Heart Health – Why it’s Important & How to Maintain

Firstly, you need to understand that your heart is working non-stop. While you’re awake, while you’re asleep, while you’re eating, working, and especially exercising; your heart is working for you.

8 hours of sleep is important

Have you ever gone through the day when you got less sleep and felt exhausted? Sure, we all have, right? It’s very important to get a good night’s rest at least 5 out of 7 nights of the week. There have been multiple studies that have concluded that those of us who get 6 hours of sleep per night or more have less calcium inside of their arteries, and have an overall healthier body.

it’s about good quality sleep as well. If you’re waking up once every few hours, it’s not exactly quality sleep that you’re getting. There are a few tricks that you can do, however, to get a better night’s rest so that you may deal with those rush hour Wednesdays.

  1. Blackout curtains – These bad boys give the illusion that the entire world is going to sleep right along with you. With your mind at ease, your body will follow.
  2. Put “sounds of the rain” on while you sleep. We have all had a lazy, rainy afternoon where we have taken a nap and gotten better sleep than we do at night. Studies have shown that rain calms most people and gives them a sense of peace.
  3. Turn off all devices except for your alarm – With technology ever-growing and with being able to reach any person with our phones through social media, we can become quite distracted. Consider turning off your phone and buying an old alarm clock. Believe me, they work and you will thank yourself tomorrow.

Eliminate fats in your diet

With trans & saturated fats in a lot of the foods that we consume on a daily basis, fat builds up on the outer walls of our heart.

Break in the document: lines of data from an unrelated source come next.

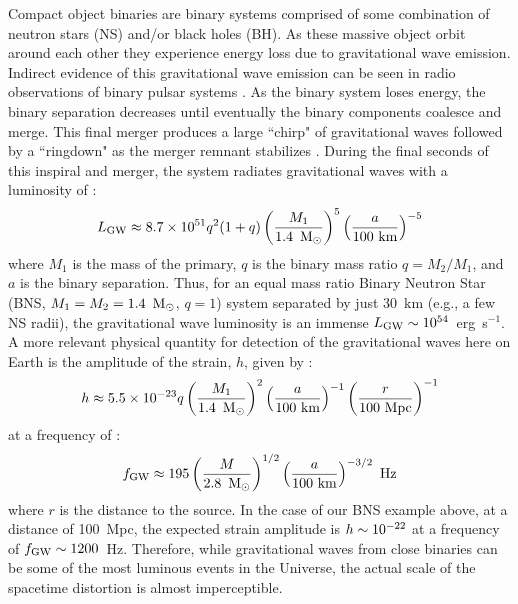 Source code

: Compact object binaries are binary systems comprised of some combination of neutron stars (NS) and/or black holes (BH). As these massive object orbit around each other they experience energy loss due to gravitational wave emission. Indirect evidence of this gravitational wave emission can be seen in radio observations of binary pulsar systems \citep{HulseTaylor75,Weisberg+05}. As the binary system loses energy, the binary separation decreases until eventually the binary components coalesce and merge. This final merger produces a large ``chirp" of gravitational waves followed by a ``ringdown" as the merger remnant stabilizes \citep{Centrella+10}. During the final seconds of this inspiral and merger, the system radiates gravitational waves with a luminosity of \citep{FaberRasio12}:
\begin{equation}
\label{eq:intro_gwlum}
L_{\rm GW} \approx 8.7 \times 10^{51} q^2 (1+q) \left ( \frac{M_1}{1.4~\msun} \right )^5 \left ( \frac{a}{100~{\rm km}} \right )^{-5}
\end{equation}
\noindent where $M_1$ is the mass of the primary, $q$ is the binary mass ratio $q = M_2 / M_1$, and $a$ is the binary separation. Thus, for an equal mass ratio Binary Neutron Star (BNS, $M_1 = M_2 = 1.4~{\rm\,M_\odot}$, $q = 1$) system separated by just 30~km (e.g., a few NS radii), the gravitational wave luminosity is an immense $L_{\rm GW} \sim 10^{54}$~erg~s$^{-1}$. A more relevant physical quantity for detection of the gravitational waves here on Earth is the amplitude of the strain, $h$, given by \citep{FaberRasio12}:
\begin{equation}
\label{eq:intro_gwh}
h \approx 5.5 \times 10^{-23} q \left ( \frac{M_1}{1.4~\msun} \right )^2 \left ( \frac{a}{100~{\rm km}} \right )^{-1} \left ( \frac{r}{100~{\rm Mpc}} \right )^{-1}
\end{equation}
\noindent at a frequency of \citep{FaberRasio12}:
\begin{equation}
\label{eq:intro_gwf}
f_{\rm GW} \approx 195 \left ( \frac{M}{2.8~\msun} \right )^{1/2} \left ( \frac{a}{100~{\rm km}} \right )^{-3/2}~{\rm Hz}
\end{equation}
\noindent where $r$ is the distance to the source. In the case of our BNS example above, at a distance of 100~Mpc, the expected strain amplitude is $h \sim 10^{-22}$ at a frequency of $f_{\rm GW} \sim 1200$~Hz. Therefore, while gravitational waves from close binaries can be some of the most luminous events in the Universe, the actual scale of the spacetime distortion is almost imperceptible.

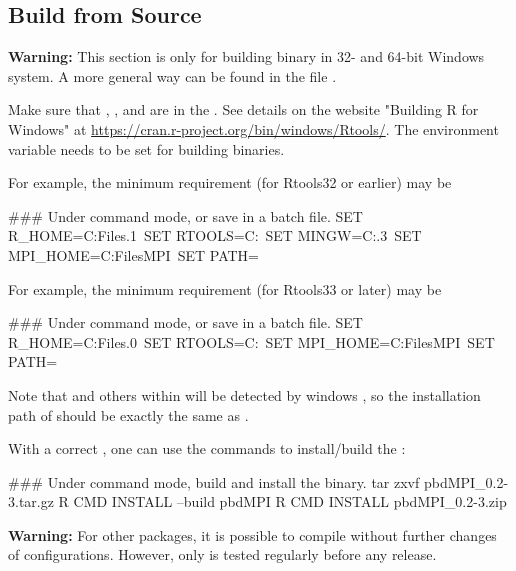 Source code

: \subsection[Build from Source]{Build from Source}
\label{sec:building_from_source}

{\color{red} \bf Warning:} This section is only for building binary in
32- and 64-bit Windows system. A more general way can be found in the file
.

Make sure that , , and  are in
the .
See details on the website "Building R for Windows" at
\url{https://cran.r-project.org/bin/windows/Rtools/}.
The environment variable 
needs to be set for building binaries.

For example, the minimum requirement (for Rtools32 or earlier) may be
\begin{Command}
### Under command mode, or save in a batch file.
SET R_HOME=C:\Program Files\R{}.1\
SET RTOOLS=C:\Rtools\bin\
SET MINGW=C:\Rtools{}.3\bin\
SET MPI_HOME=C:\Program Files\Miscrosoft MPI\
SET PATH=%
\end{Command}

For example, the minimum requirement (for Rtools33 or later) may be
\begin{Command}
### Under command mode, or save in a batch file.
SET R_HOME=C:\Program Files\R{}.0\
SET RTOOLS=C:\Rtools\bin\
SET MPI_HOME=C:\Program Files\Miscrosoft MPI\
SET PATH=%
\end{Command}
Note that  and others within  will be detected by
windows \proglang{R}, so the installation path of  should be
exactly the same as \code{C:/Rtools}.

With a correct \code{PATH}, one can use the  commands
to install/build the \pkg{pbdMPI}:
\begin{Command}
### Under command mode, build and install the binary.
tar zxvf pbdMPI_0.2-3.tar.gz
R CMD INSTALL --build pbdMPI
R CMD INSTALL pbdMPI_0.2-3.zip
\end{Command}

{\color{red} \bf Warning:} For other  packages, it is possible
to compile without further changes of configurations. However, only
\pkg{pbdMPI} is tested regularly before any release.

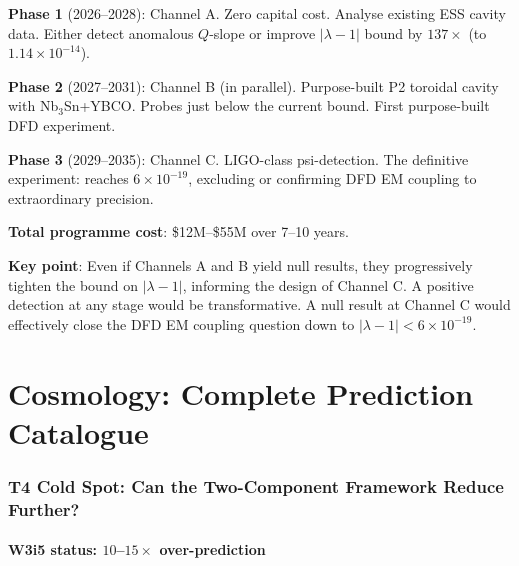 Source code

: \documentclass[11pt]{article}
\newcommand{\ee}[1]{\times 10^{#1}}
\newcommand{\lamdiff}{|\lambda{-}1|}
\begin{document}
\begin{tcolorbox}[colback=blue!5!white, colframe=blue!60!black,
  title=\textbf{P15 Minimal Programme: Strategy}]
\textbf{Phase 1} (2026--2028): Channel A. Zero capital cost. Analyse
existing ESS cavity data. Either detect anomalous $Q$-slope or improve
$\lamdiff$ bound by $137\times$ (to $1.14\ee{-14}$).

\textbf{Phase 2} (2027--2031): Channel B (in parallel). Purpose-built
P2 toroidal cavity with Nb$_3$Sn+YBCO. Probes just below the current
bound. First purpose-built DFD experiment.

\textbf{Phase 3} (2029--2035): Channel C. LIGO-class psi-detection.
The definitive experiment: reaches $6\ee{-19}$, excluding or confirming
DFD EM coupling to extraordinary precision.

\textbf{Total programme cost}: \$12M--\$55M over 7--10 years.

\textbf{Key point}: Even if Channels A and B yield null results, they
progressively tighten the bound on $\lamdiff$, informing the design of
Channel C. A positive detection at any stage would be transformative.
A null result at Channel C would effectively close the DFD EM coupling
question down to $\lamdiff < 6\ee{-19}$.
\end{tcolorbox}

\newpage

\part{Cosmology: Complete Prediction Catalogue}
\label{part:Cosmo}

\section{T4 Cold Spot: Can the Two-Component Framework Reduce Further?}
\label{sec:T4-analysis}

\subsection{W3i5 status: $10$--$15\times$ over-prediction}
\end{document}
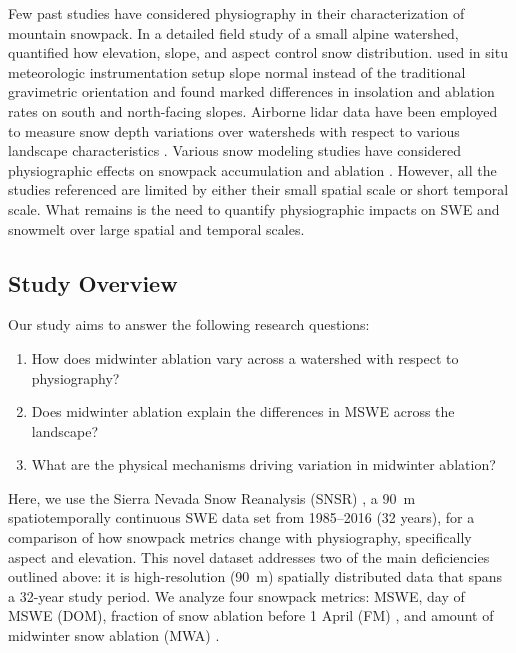 Few past studies have considered physiography in their characterization of mountain snowpack. In a detailed field study of a small alpine watershed, \cite{elderSnowAccumulationDistribution1991} quantified how elevation, slope, and aspect control snow distribution. \cite{pomeroyVariationSurfaceEnergetics2003} used in situ meteorologic instrumentation setup slope normal instead of the traditional gravimetric orientation and found marked differences in insolation and ablation rates on south and north-facing slopes. Airborne lidar data have been employed to measure snow depth variations over watersheds with respect to various landscape characteristics \citep{kirchnerLiDARMeasurementSeasonal2014, tennantRegionalSensitivitiesSeasonal2017}. Various snow modeling studies have considered physiographic effects on snowpack accumulation and ablation \citep{broxtonForestCoverTopography2020,mazzottiCanopyStructureTopography2023, lopez-morenoEffectSlopeAspect2014}. However, all the studies referenced are limited by either their small spatial scale or short temporal scale. What remains is the need to quantify physiographic impacts on SWE and snowmelt over large spatial and temporal scales. 

\subsection{Study Overview}
Our study aims to answer the following research questions:

\begin{enumerate}
    \item How does midwinter ablation vary across a watershed with respect to physiography?

    \item Does midwinter ablation explain the differences in MSWE across the landscape?
    
    \item What are the physical mechanisms driving variation in midwinter ablation?
\end{enumerate}
 
Here, we use the Sierra Nevada Snow Reanalysis (SNSR) \citep{margulisLandsatEraSierraNevada2016}, a 90~m spatiotemporally continuous SWE data set from 1985--2016 (32 years), for a comparison of how snowpack metrics change with physiography, specifically aspect and elevation. This novel dataset addresses two of the main deficiencies outlined above: it is high-resolution (90~m) spatially distributed data that spans a 32-year study period. We analyze four snowpack metrics: MSWE, day of MSWE (DOM), fraction of snow ablation before 1 April (FM) \citep{musselmanWinterMeltTrends2021}, and amount of midwinter snow ablation (MWA) \citep{harpoldHumidityDeterminesSnowpack2018}. 

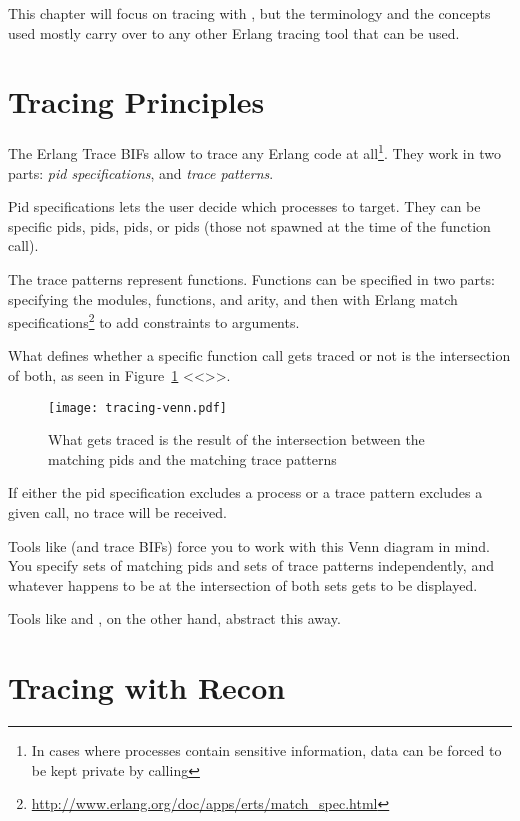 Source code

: \documentclass[11pt, oneside]{book}   	%
\newcommand\NamedRef[1]{\ref{#1} <<\nameref{#1}>>}
\begin{document}
This chapter will focus on tracing with , but the terminology and the concepts used mostly carry over to any other Erlang tracing tool that can be used.

\section{Tracing Principles}
\label{sec:tracing-princples}

The Erlang Trace BIFs allow to trace any Erlang code at all\footnote{In cases where processes contain sensitive information, data can be forced to be kept private by calling }. They work in two parts: \emph{pid specifications}, and \emph{trace patterns}.

Pid specifications lets the user decide which processes to target. They can be specific pids,  pids,  pids, or  pids (those not spawned at the time of the function call).

The trace patterns represent functions. Functions can be specified in two parts: specifying the modules, functions, and arity, and then with Erlang match specifications\footnote{\href{http://www.erlang.org/doc/apps/erts/match\_spec.html}{http://www.erlang.org/doc/apps/erts/match\_spec.html}} to add constraints to arguments.

What defines whether a specific function call gets traced or not is the intersection of both, as seen in Figure~\NamedRef{fig:tracing-venn}.

\begin{figure}
  \texttt{[image: tracing-venn.pdf]}%
  \centering%
  \caption{What gets traced is the result of the intersection between the matching pids and the matching trace patterns}%
   \label{fig:tracing-venn}
\end{figure}

If either the pid specification excludes a process or a trace pattern excludes a given call, no trace will be received.

Tools like  (and trace BIFs) force you to work with this Venn diagram in mind. You specify sets of matching pids and sets of trace patterns independently, and whatever happens to be at the intersection of both sets gets to be displayed.

Tools like  and , on the other hand, abstract this away.
\FloatBarrier

\section{Tracing with Recon}
\end{document}
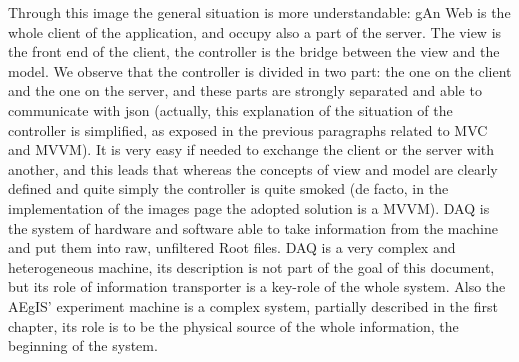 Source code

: Through this image the general situation is more understandable: gAn Web is the whole client of the application, and occupy also a part of the server. The view is the front end of the client, the controller is the bridge between the view and the model. We observe that the controller is divided in two part: the one on the client and the one on the server, and these parts are strongly separated and able to communicate with json (actually, this explanation of the situation of the controller is simplified, as exposed in the previous paragraphs related to MVC and MVVM). It is very easy if needed to exchange the client or the server with another, and this leads that whereas the concepts of view and model are clearly defined and quite simply the controller is quite smoked (de facto, in the implementation of the images page the adopted solution is a MVVM). DAQ is the system of hardware and software able to take information from the machine and put them into raw, unfiltered Root files. DAQ is a very complex and heterogeneous machine, its description is not part of the goal of this document, but its role of information transporter is a key-role of the whole system. Also the AEgIS' experiment machine is a complex system, partially described in the first chapter, its role is to be the physical source of the whole information, the beginning of the system.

With that, it takes more and more effort for our hearts to pump the blood through our bodies. An overworked heart equals an under-performing employee. 

Consider getting your cholesterol levels checked. Those levels are referred to as the bad cholesterol or “LDL”. It is important to note that you can raise your cholesterol in as quick as 12 months. It’s wise to get your levels checked at least once every three years.

 

Exercise is important

If you’re looking for a good goal to focus on, aim for 3 hours per week of activity. Whether it be at the gym, walking to the store instead of driving, or even just vigorously cleaning around the house. It’s important that you do not lead a sedentary lifestyle because that is also a very big contributor to heart disease and diabetes. Consider, a strength building workout

A light jog or moderate walk around the block two to three times per week can actually add years onto your life. You absolutely need to burn off all of the excess fats, chemicals, and sugars that are consumed.

Remember one thing: you are what you eat. If you eat junk, sleep poorly, and take poor care of yourself then you will start to feel the effects of that down the line. Take care of your body and it will take care of you.